GORDON, Justice:
In the first part of 1976, the Attorney General initiated an investigation of Bill J. Herndon, d. b. a. American Indian Jewelry, to determine whether his sales and advertising practices violated the Consumer Fraud Act A.R.S. § 44-1521 et seq. To aid his investigations under the Act, the Attorney General is empowered to engage in extensive pre-complaint discovery if he has reasonable cause to believe that the investigated party has violated the act.
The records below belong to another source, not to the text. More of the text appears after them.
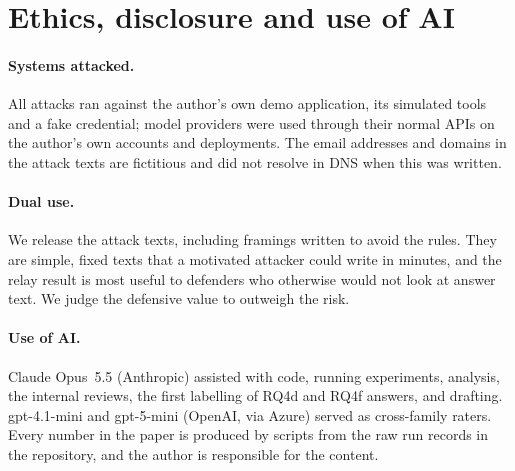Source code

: \section*{Ethics, disclosure and use of AI}

\paragraph{Systems attacked.} All attacks ran against the author's own demo application, its simulated
tools and a fake credential; model providers were used through their normal APIs on the author's own
accounts and deployments. The email addresses and domains in the attack texts are fictitious and did
not resolve in DNS when this was written.

\paragraph{Dual use.} We release the attack texts, including framings written to avoid the rules. They
are simple, fixed texts that a motivated attacker could write in minutes, and the relay result is most
useful to defenders who otherwise would not look at answer text. We judge the defensive value to
outweigh the risk.

\paragraph{Use of AI.} Claude Opus~5.5 (Anthropic) assisted with code, running experiments, analysis,
the internal reviews, the first labelling of RQ4d and RQ4f answers, and drafting. gpt-4.1-mini and
gpt-5-mini (OpenAI, via Azure) served as cross-family raters. Every number in the paper is produced by
scripts from the raw run records in the repository, and the author is responsible for the content.
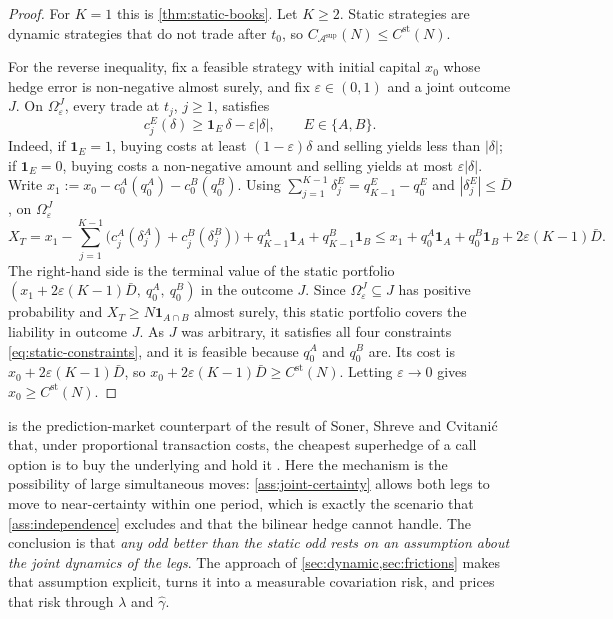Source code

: \documentclass[11pt,a4paper]{article}
\theoremstyle{plain}
\theoremstyle{definition}
\theoremstyle{remark}
\newcommand{\1}{\mathbf{1}}
\begin{document}
\begin{proof}
For $K=1$ this is \cref{thm:static-books}. Let $K\geq 2$. Static strategies are dynamic strategies that do not trade after $t_0$, so $C_{\mathcal{A}^{\mathrm{sup}}}(N)\leq C^{\mathrm{st}}(N)$.

For the reverse inequality, fix a feasible strategy with initial capital $x_0$ whose hedge error is non-negative almost surely, and fix $\varepsilon\in(0,1)$ and a joint outcome $J$. On $\Omega^J_\varepsilon$, every trade at $t_j$, $j\geq 1$, satisfies
\[
c^E_j(\delta)\geq\1_E\,\delta - \varepsilon|\delta|,\qquad E\in\{A,B\}.
\]
Indeed, if $\1_E=1$, buying costs at least $(1-\varepsilon)\delta$ and selling yields less than $|\delta|$; if $\1_E=0$, buying costs a non-negative amount and selling yields at most $\varepsilon|\delta|$. Write $x_1 := x_0 - c^A_0(q^A_0) - c^B_0(q^B_0)$. Using $\sum_{j=1}^{K-1}\delta^E_j = q^E_{K-1}-q^E_0$ and $|\delta^E_j|\leq\bar D$, on $\Omega^J_\varepsilon$
\[
X_T = x_1 - \sum_{j=1}^{K-1}\bigl(c^A_j(\delta^A_j) + c^B_j(\delta^B_j)\bigr) + q^A_{K-1}\1_A + q^B_{K-1}\1_B \leq x_1 + q^A_0\1_A + q^B_0\1_B + 2\varepsilon(K-1)\bar D.
\]
The right-hand side is the terminal value of the static portfolio $(x_1 + 2\varepsilon(K-1)\bar D,\ q^A_0,\ q^B_0)$ in the outcome $J$. Since $\Omega^J_\varepsilon\subseteq J$ has positive probability and $X_T\geq N\1_{A\cap B}$ almost surely, this static portfolio covers the liability in outcome $J$. As $J$ was arbitrary, it satisfies all four constraints \eqref{eq:static-constraints}, and it is feasible because $q^A_0$ and $q^B_0$ are. Its cost is $x_0 + 2\varepsilon(K-1)\bar D$, so $x_0 + 2\varepsilon(K-1)\bar D\geq C^{\mathrm{st}}(N)$. Letting $\varepsilon\to 0$ gives $x_0\geq C^{\mathrm{st}}(N)$.
\end{proof}

 is the prediction-market counterpart of the result of Soner, Shreve and Cvitanić that, under proportional transaction costs, the cheapest superhedge of a call option is to buy the underlying and hold it \cite{SonerShreveCvitanic1995}. Here the mechanism is the possibility of large simultaneous moves: \cref{ass:joint-certainty} allows both legs to move to near-certainty within one period, which is exactly the scenario that \cref{ass:independence} excludes and that the bilinear hedge cannot handle. The conclusion is that \emph{any odd better than the static odd rests on an assumption about the joint dynamics of the legs}. The approach of \cref{sec:dynamic,sec:frictions} makes that assumption explicit, turns it into a measurable covariation risk, and prices that risk through $\lambda$ and $\hat\gamma$.
\end{document}
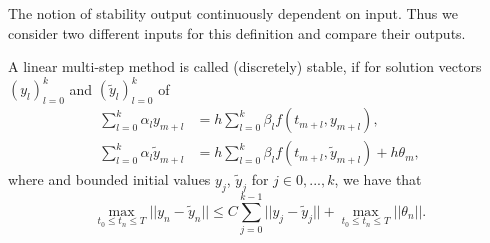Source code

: 	
	The notion of stability output continuously dependent on input. Thus we consider two different inputs for this definition and compare their outputs.
	\begin{definition} \label{discrete stability LMSM}
		A linear multi-step method is called (discretely) stable, if for solution vectors $(y_l)_{l=0}^k$ and $(\tilde{y}_l)_{l=0}^k$ of
		\begin{align}
			\sum_{l=0}^{k} \alpha_l y_{m+l} &= h \sum_{l=0}^{k} \beta_l f(t_{m+l}, y_{m+l}), \\
			\sum_{l=0}^{k} \alpha_l \tilde{y}_{m+l} &= h \sum_{l=0}^{k} \beta_l f(t_{m+l}, \tilde{y}_{m+l}) + h\theta_m,
		\end{align} 
		where and bounded initial values $y_j$, $\tilde{y}_j$ for $j \in {0,...,k}$, we have that
		\begin{displaymath}
			\max_{t_0 \leq t_n \leq T} ||y_n - \tilde{y}_n|| \leq C \sum_{j=0}^{k-1} ||y_j - \tilde{y}_j|| + \max_{t_0 \leq t_n \leq T} ||\theta_n||.
		\end{displaymath}
	\end{definition}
A.R.S.
§ 44-1524.
Pursuant to his authority under this provision, the Attorney General, in early June, 1976, issued to Herndon a Demand for Production of Documents or Tangible Objects, a Demand to Answer Written Interrogatories and a Demand to Appear and be Examined Under Oath. These Demands essentially sought information concerning the validity of certain representations of “regular prices” in advertisements placed by Herndon in local newspapers. Attached to the Demands were three representative ads placed by Herndon in local newspapers in 1976. One ad was captioned “% PRICE SALE”, another “Spring Clearance Sale”, and the third, “Inflation Fighter Sale”. Each advertisement promised a “savings” of 50% or more and each ad contained a list of specific items that were on sale. Connected with each item was a representation of “regular value” followed by the “special” price.
Contending that the Attorney General had no reasonable cause to initiate the investigation, Herndon refused to comply with the Demands. A.R.S. § 44-1527 states:
“If any person fails or refuses to file any statement or report, or obey any subpoena issued by the attorney general, the attorney general may, after notice, apply to a superior court and, after hearing thereon, request the following order until the person files the statement or obeys the subpoena:
“1. Adjudging such person in contempt of court.
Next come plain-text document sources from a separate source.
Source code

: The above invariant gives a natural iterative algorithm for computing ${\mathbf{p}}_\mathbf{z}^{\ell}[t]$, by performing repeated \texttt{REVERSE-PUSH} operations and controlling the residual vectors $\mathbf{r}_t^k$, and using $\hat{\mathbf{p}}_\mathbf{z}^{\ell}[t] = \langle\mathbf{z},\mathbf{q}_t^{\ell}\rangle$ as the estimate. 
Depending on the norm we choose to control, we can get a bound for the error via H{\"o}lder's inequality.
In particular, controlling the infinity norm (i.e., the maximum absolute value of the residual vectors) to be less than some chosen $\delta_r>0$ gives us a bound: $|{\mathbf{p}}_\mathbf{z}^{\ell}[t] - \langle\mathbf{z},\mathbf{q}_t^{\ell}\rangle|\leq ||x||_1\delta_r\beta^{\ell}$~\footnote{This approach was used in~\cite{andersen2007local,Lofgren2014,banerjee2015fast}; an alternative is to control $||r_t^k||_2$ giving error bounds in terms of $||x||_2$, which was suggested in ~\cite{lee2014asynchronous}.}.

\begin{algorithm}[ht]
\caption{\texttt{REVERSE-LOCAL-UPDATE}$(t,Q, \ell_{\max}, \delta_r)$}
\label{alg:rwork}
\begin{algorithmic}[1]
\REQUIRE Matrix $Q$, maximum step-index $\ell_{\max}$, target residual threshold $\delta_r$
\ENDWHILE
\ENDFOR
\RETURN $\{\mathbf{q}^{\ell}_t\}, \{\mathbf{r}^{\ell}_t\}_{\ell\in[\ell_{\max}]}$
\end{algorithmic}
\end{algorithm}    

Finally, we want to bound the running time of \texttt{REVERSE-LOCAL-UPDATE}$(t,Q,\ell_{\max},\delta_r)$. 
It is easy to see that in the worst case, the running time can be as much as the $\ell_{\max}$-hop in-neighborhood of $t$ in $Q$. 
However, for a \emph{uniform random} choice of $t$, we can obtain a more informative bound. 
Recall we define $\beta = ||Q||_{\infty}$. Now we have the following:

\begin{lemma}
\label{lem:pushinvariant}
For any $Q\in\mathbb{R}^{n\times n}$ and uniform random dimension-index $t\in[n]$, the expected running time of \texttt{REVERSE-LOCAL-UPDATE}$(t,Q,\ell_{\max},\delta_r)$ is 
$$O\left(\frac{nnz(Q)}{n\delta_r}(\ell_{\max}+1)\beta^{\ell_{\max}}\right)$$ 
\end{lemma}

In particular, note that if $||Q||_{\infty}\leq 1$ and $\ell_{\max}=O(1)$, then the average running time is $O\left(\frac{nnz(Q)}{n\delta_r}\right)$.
“2. Granting injunctive relief, restraining the sale or advertisement of merchandise by such person which is subject to the charge of being an unlawful practice as defined in this article.
“3. Granting such other relief as the court may deem proper. As amended Laws 1972, ch. 49 § 3.”
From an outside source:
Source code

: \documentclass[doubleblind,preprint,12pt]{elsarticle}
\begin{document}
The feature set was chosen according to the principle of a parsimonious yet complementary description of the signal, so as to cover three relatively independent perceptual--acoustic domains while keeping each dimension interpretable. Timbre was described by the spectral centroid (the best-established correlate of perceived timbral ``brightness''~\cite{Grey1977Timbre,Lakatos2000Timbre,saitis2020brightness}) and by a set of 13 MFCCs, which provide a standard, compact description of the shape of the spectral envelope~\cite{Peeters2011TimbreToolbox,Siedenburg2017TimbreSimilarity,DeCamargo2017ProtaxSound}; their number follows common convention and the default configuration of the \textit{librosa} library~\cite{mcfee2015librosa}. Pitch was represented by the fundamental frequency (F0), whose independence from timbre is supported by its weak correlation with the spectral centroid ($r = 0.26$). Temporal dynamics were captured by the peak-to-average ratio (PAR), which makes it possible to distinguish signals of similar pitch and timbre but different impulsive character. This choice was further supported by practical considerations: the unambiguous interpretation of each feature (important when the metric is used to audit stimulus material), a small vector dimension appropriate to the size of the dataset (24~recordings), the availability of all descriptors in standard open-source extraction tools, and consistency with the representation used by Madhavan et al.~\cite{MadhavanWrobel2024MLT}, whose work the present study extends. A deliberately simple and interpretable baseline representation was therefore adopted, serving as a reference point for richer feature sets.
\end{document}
Pursuant to this enforcement provision, the Attorney General on July 2,1976, applied to the Superior Court of Maricopa County for an order to Herndon to show cause why he should not be adjudged in contempt of court and be enjoined from advertising and selling merchandise until he complied with the commands of the Attorney General. The trial judge issued the order returnable July 30, 1976. Appellee reacted to the order by filing a Notice of Taking Deposition and Subpoena Duces Tecum to Arthur Garcia, Assistant Attorney General on July 9, 1976, which deposition was to be taken on July 16, 1976. The subpoena commanded that the Attorney General produce “any and all records relating to the above entitled matter, including but not limited to all writings, notes, records, documents, letters, contracts, agreements or complaints; any evidence of any probable cause that there has been a violation of the statute; any and all copies of reports of investigators, agents or employees of Petitioner wherein contact was made with Respondent or his agents or employees”.
The Attorney General immediately filed a Motion for a Protective Order, which motion was denied. After a number of additional procedural maneuvers, the trial judge granted Herndon’s motion to compel discovery on July 30, 1976. On December 1, 1976, after oral argument, the court granted Herndon’s motion to dismiss the order to show cause as a sanction against the State under Rule 37(b)(2)(C) Rules of Civil Procedure because of the Attorney General’s refusal to have his deposition taken. We have taken jurisdiction of the Attorney General’s appeal pursuant to Rule 47(e)(5) Supreme Court Rules.
The primary question to be resolved on appeal is whether discovery against the Attorney General is available to an investigated party to assist in preparation of a defense at a hearing pursuant to A.R.S. § 44-1527 that the Attorney General has no reasonable cause to believe that there has been a violation of the Consumer Fraud Act.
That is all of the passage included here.